Start of Block
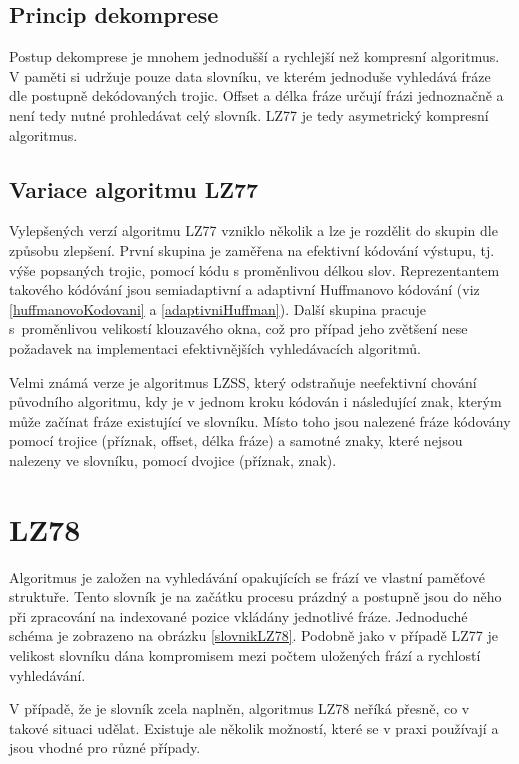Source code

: \subsection{Princip dekomprese}
Postup dekomprese je mnohem jednodušší a rychlejší než kompresní algoritmus. V paměti si udržuje pouze data slovníku, ve kterém jednoduše vyhledává fráze dle postupně de\-kó\-do\-va\-ných trojic. Offset a délka fráze určují frázi jednoznačně a není tedy nutné prohledávat celý slovník. LZ77 je tedy asymetrický kompresní algoritmus.

\subsection{Variace algoritmu LZ77}
Vylepšených verzí algoritmu LZ77 vzniklo několik a lze je rozdělit do skupin dle způsobu zlepšení. První skupina je zaměřena na efektivní kódování výstupu, tj. výše popsaných trojic, pomocí kódu s proměnlivou délkou slov. Reprezentantem takového kódóvání jsou semiadaptivní a adaptivní Huffmanovo kódování (viz \ref{huffmanovoKodovani} a \ref{adaptivniHuffman}). Další skupina pracuje s~proměnlivou velikostí klouzavého okna, což pro případ jeho zvětšení nese požadavek na implementaci efektivnějších vyhledávacích algoritmů.

Velmi známá verze je algoritmus LZSS, který odstraňuje neefektivní chování původního algoritmu, kdy je v jednom kroku kódován i následující znak, kterým může začínat fráze existující ve slovníku. Místo toho jsou nalezené fráze kódovány pomocí trojice (příznak, offset, délka fráze) a samotné znaky, které nejsou nalezeny ve slovníku, pomocí dvojice (příznak, znak).

\section{LZ78}
Algoritmus je založen na vyhledávání opakujících se frází ve vlastní paměťové struktuře. Tento slovník je na začátku procesu prázdný a postupně jsou do něho při zpracování na indexované pozice vkládány jednotlivé fráze. Jednoduché schéma je zobrazeno na obrázku \ref{slovnikLZ78}. Podobně jako v případě LZ77 je velikost slovníku dána kompromisem mezi počtem uložených frází a rychlostí vyhledávání.

V případě, že je slovník zcela naplněn, algoritmus LZ78 neříká přesně, co v takové situaci udělat. Existuje ale několik možností, které se v praxi používají a jsou vhodné pro různé případy.

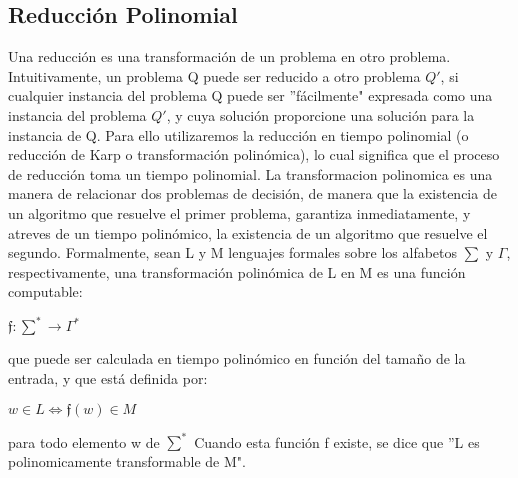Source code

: \documentclass[12pt]{report}
\begin{document}
\subsection{Reducción Polinomial}
Una reducción es una transformación de un problema en otro problema. Intuitivamente, un problema Q puede ser reducido a otro problema $Q'$, si cualquier instancia del problema Q puede ser ''fácilmente" expresada como una instancia del problema $Q'$, y cuya solución proporcione una solución para la instancia de Q.
Para ello utilizaremos la reducción en tiempo polinomial (o reducción de Karp o transformación polinómica), lo cual significa que el proceso de reducción toma un tiempo polinomial. La transformacion polinomica es una manera de relacionar dos problemas de decisión, de manera que la existencia de un algoritmo que resuelve el primer problema, garantiza inmediatamente, y atreves de un tiempo polinómico, la existencia de un algoritmo que resuelve el segundo.
Formalmente, sean L y M lenguajes formales sobre los alfabetos $\sum$ y $\Gamma$, respectivamente, una transformación polinómica de L en M es una función computable:
\begin{center}
$\mathfrak{f}:\sum^*\rightarrow\Gamma^*$
\end{center}
que puede ser calculada en tiempo polinómico en función del tamaño de la entrada, y que está definida por:
\begin{center}
$w \in L \Leftrightarrow \mathfrak{f}(w) \in M$
\end{center}
para todo elemento w de $\sum^*$
Cuando esta función f existe, se dice que ''L es polinomicamente transformable de M".
\end{document}

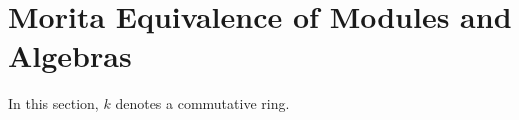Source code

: \section{Morita Equivalence of Modules and Algebras}

In this section, \(k\) denotes a commutative ring.

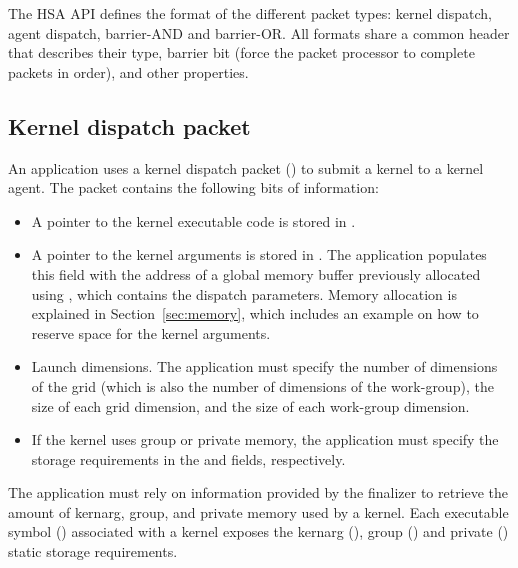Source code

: \documentclass[final,oneside]{book}
\begin{document}
The HSA API defines the format of the different packet types: kernel dispatch,
agent dispatch, barrier-AND and barrier-OR. All formats share a common header
 that describes their type, barrier bit (force the
packet processor to complete packets in order), and other properties.

\subsection{Kernel dispatch packet}\label{dispatch-packet}

An application uses a kernel dispatch packet
() to submit a kernel to a kernel
agent. The packet contains the following bits of information:
\begin{itemize}[itemsep=1pt,topsep=3pt,partopsep=0pt]
\item A pointer to the kernel executable code is stored in
  .
\item A pointer to the kernel arguments is stored in
  . The application
  populates this field with the address of a global memory buffer previously
  allocated using , which contains the dispatch
  parameters. Memory allocation is explained in Section~\ref{sec:memory}, which
  includes an example on how to reserve space for the kernel arguments.
\item Launch dimensions. The application must specify the number of dimensions
  of the grid (which is also the number of dimensions of the work-group), the
  size of each grid dimension, and the size of each work-group dimension.
\item If the kernel uses group or private memory, the application must specify
  the storage requirements in the
   and
   fields,
  respectively.
\end{itemize}

The application must rely on information provided by the finalizer to retrieve
the amount of kernarg, group, and private memory used by a kernel. Each
executable symbol () associated with a kernel
exposes the kernarg
(), group
() and private
() static storage
requirements.
\end{document}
End of Block
EXERCISE ▸ The entries should be printed again exactly as written, leaving all pictures out.

REPLY ▸
Source code

: \subsection{Princip dekomprese}
Postup dekomprese je mnohem jednodušší a rychlejší než kompresní algoritmus. V paměti si udržuje pouze data slovníku, ve kterém jednoduše vyhledává fráze dle postupně de\-kó\-do\-va\-ných trojic. Offset a délka fráze určují frázi jednoznačně a není tedy nutné prohledávat celý slovník. LZ77 je tedy asymetrický kompresní algoritmus.

\subsection{Variace algoritmu LZ77}
Vylepšených verzí algoritmu LZ77 vzniklo několik a lze je rozdělit do skupin dle způsobu zlepšení. První skupina je zaměřena na efektivní kódování výstupu, tj. výše popsaných trojic, pomocí kódu s proměnlivou délkou slov. Reprezentantem takového kódóvání jsou semiadaptivní a adaptivní Huffmanovo kódování (viz \ref{huffmanovoKodovani} a \ref{adaptivniHuffman}). Další skupina pracuje s~proměnlivou velikostí klouzavého okna, což pro případ jeho zvětšení nese požadavek na implementaci efektivnějších vyhledávacích algoritmů.

Velmi známá verze je algoritmus LZSS, který odstraňuje neefektivní chování původního algoritmu, kdy je v jednom kroku kódován i následující znak, kterým může začínat fráze existující ve slovníku. Místo toho jsou nalezené fráze kódovány pomocí trojice (příznak, offset, délka fráze) a samotné znaky, které nejsou nalezeny ve slovníku, pomocí dvojice (příznak, znak).

\section{LZ78}
Algoritmus je založen na vyhledávání opakujících se frází ve vlastní paměťové struktuře. Tento slovník je na začátku procesu prázdný a postupně jsou do něho při zpracování na indexované pozice vkládány jednotlivé fráze. Jednoduché schéma je zobrazeno na obrázku \ref{slovnikLZ78}. Podobně jako v případě LZ77 je velikost slovníku dána kompromisem mezi počtem uložených frází a rychlostí vyhledávání.

V případě, že je slovník zcela naplněn, algoritmus LZ78 neříká přesně, co v takové situaci udělat. Existuje ale několik možností, které se v praxi používají a jsou vhodné pro různé případy.

Source code

: \documentclass[12pt]{report}
\begin{document}
\subsection{Reducción Polinomial}
Una reducción es una transformación de un problema en otro problema. Intuitivamente, un problema Q puede ser reducido a otro problema $Q'$, si cualquier instancia del problema Q puede ser ''fácilmente" expresada como una instancia del problema $Q'$, y cuya solución proporcione una solución para la instancia de Q.
Para ello utilizaremos la reducción en tiempo polinomial (o reducción de Karp o transformación polinómica), lo cual significa que el proceso de reducción toma un tiempo polinomial. La transformacion polinomica es una manera de relacionar dos problemas de decisión, de manera que la existencia de un algoritmo que resuelve el primer problema, garantiza inmediatamente, y atreves de un tiempo polinómico, la existencia de un algoritmo que resuelve el segundo.
Formalmente, sean L y M lenguajes formales sobre los alfabetos $\sum$ y $\Gamma$, respectivamente, una transformación polinómica de L en M es una función computable:
\begin{center}
$\mathfrak{f}:\sum^*\rightarrow\Gamma^*$
\end{center}
que puede ser calculada en tiempo polinómico en función del tamaño de la entrada, y que está definida por:
\begin{center}
$w \in L \Leftrightarrow \mathfrak{f}(w) \in M$
\end{center}
para todo elemento w de $\sum^*$
Cuando esta función f existe, se dice que ''L es polinomicamente transformable de M".
\end{document}

Source code

: \section{Morita Equivalence of Modules and Algebras}

In this section, \(k\) denotes a commutative ring.

Source code

: \documentclass[final,oneside]{book}
\begin{document}
The HSA API defines the format of the different packet types: kernel dispatch,
agent dispatch, barrier-AND and barrier-OR. All formats share a common header
 that describes their type, barrier bit (force the
packet processor to complete packets in order), and other properties.

\subsection{Kernel dispatch packet}\label{dispatch-packet}

An application uses a kernel dispatch packet
() to submit a kernel to a kernel
agent. The packet contains the following bits of information:
\begin{itemize}[itemsep=1pt,topsep=3pt,partopsep=0pt]
\item A pointer to the kernel executable code is stored in
  .
\item A pointer to the kernel arguments is stored in
  . The application
  populates this field with the address of a global memory buffer previously
  allocated using , which contains the dispatch
  parameters. Memory allocation is explained in Section~\ref{sec:memory}, which
  includes an example on how to reserve space for the kernel arguments.
\item Launch dimensions. The application must specify the number of dimensions
  of the grid (which is also the number of dimensions of the work-group), the
  size of each grid dimension, and the size of each work-group dimension.
\item If the kernel uses group or private memory, the application must specify
  the storage requirements in the
   and
   fields,
  respectively.
\end{itemize}

The application must rely on information provided by the finalizer to retrieve
the amount of kernarg, group, and private memory used by a kernel. Each
executable symbol () associated with a kernel
exposes the kernarg
(), group
() and private
() static storage
requirements.
\end{document}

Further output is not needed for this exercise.